This article seemed to fly under the radar at first, just a few months after three European heads of state admitted multiculturalism is failing:
A Populus poll found that 48% of the population would consider supporting a new anti-immigration party committed to challenging Islamist extremism, and would support policies to make it statutory for all public buildings to fly the flag of St George or the union flag.
Anti-racism campaigners said the findings suggested Britain’s mainstream parties were losing touch with public opinion on issues of identity and race.
The poll suggests that the level of backing for a far-right party could equal or even outstrip that in countries such as France, the Netherlands and Austria. France’s National Front party hopes to secure 20% in the first round of the presidential vote next year. The Dutch anti-Islam party led by Geert Wilders attracted 15.5% of the vote in last year’s parliamentary elections. – The Guardian
Interestingly, this is the voters telling the conservative right what it needs to do in order to succeed. It should listen, because if you have a goal, the methods needed to accomplish that goal are negotiable, but the goal itself is not.
It would be a shame for the right to insist on methods, not goals, and thus repeat its past failures without achieving its possible future successes.

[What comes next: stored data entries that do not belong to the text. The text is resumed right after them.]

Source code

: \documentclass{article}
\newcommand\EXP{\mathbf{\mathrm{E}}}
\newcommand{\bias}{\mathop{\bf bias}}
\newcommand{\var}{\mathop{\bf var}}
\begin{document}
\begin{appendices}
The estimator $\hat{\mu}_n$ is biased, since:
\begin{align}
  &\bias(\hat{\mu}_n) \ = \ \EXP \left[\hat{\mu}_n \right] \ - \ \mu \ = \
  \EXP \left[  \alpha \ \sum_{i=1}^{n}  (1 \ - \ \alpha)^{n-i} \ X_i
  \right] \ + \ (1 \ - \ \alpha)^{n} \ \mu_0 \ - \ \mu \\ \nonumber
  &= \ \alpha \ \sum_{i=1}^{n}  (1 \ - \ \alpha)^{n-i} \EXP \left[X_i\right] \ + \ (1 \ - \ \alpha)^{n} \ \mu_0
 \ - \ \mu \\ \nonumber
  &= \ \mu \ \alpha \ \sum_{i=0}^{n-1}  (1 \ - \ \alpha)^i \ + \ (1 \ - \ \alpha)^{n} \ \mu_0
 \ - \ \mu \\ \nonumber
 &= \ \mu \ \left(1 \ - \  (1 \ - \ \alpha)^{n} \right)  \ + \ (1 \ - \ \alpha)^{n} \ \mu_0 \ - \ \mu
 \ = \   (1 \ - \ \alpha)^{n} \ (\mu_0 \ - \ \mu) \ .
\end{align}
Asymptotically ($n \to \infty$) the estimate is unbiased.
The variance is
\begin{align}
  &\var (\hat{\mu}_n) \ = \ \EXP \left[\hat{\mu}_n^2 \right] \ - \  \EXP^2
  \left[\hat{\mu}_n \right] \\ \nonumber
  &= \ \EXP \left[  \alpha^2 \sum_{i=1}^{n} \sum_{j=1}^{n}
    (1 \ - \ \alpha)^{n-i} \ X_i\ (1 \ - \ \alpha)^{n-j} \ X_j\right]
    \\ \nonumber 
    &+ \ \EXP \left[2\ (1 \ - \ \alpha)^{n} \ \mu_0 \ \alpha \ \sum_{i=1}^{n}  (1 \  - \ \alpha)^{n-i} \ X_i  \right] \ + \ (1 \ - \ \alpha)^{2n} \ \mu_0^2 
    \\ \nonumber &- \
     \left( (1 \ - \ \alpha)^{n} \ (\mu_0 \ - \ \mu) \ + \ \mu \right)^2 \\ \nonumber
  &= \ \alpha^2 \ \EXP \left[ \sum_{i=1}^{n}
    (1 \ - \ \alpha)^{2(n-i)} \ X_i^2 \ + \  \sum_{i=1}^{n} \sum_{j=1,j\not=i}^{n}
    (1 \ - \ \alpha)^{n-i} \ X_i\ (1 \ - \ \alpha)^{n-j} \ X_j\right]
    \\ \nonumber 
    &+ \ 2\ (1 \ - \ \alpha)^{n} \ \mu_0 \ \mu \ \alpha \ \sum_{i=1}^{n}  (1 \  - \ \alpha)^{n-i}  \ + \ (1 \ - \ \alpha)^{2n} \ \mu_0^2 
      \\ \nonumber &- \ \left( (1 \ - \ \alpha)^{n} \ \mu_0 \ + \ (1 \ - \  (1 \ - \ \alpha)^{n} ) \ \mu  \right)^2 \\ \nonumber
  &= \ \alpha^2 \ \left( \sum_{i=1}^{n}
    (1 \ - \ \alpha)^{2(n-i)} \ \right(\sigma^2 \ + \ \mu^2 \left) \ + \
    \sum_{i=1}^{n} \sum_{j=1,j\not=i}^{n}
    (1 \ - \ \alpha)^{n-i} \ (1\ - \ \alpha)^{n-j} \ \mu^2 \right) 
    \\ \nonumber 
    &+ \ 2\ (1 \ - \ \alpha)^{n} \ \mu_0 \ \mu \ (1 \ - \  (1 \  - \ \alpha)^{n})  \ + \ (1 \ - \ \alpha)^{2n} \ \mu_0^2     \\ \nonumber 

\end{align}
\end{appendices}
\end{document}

Conservatism is an outlook and with that, an ideal which represents an ongoing goal, and we should be open to any method of achieving it.
Specifically:
The media image of the far right is skinheads who like to hurt people, sadistic toothless rednecks, and investment bankers who grinningly endorse Social Darwinism. They profit from selling this fear — and that’s what it is, repackaged fear of inferiority — at the expense of the far right, who have not been able to effectively combat it. That needs to change.
It is also worth noting that conservative parties succeed when they tune their various parts according to a common note, which should be as literal as race, but an organic vision like unity of culture and purpose.
Modern society is *soft* in precisely this fashion – its rulers have lost the ability take tough decisions: to seek long term benefits when these come at the price the cost of short term costs to themselves.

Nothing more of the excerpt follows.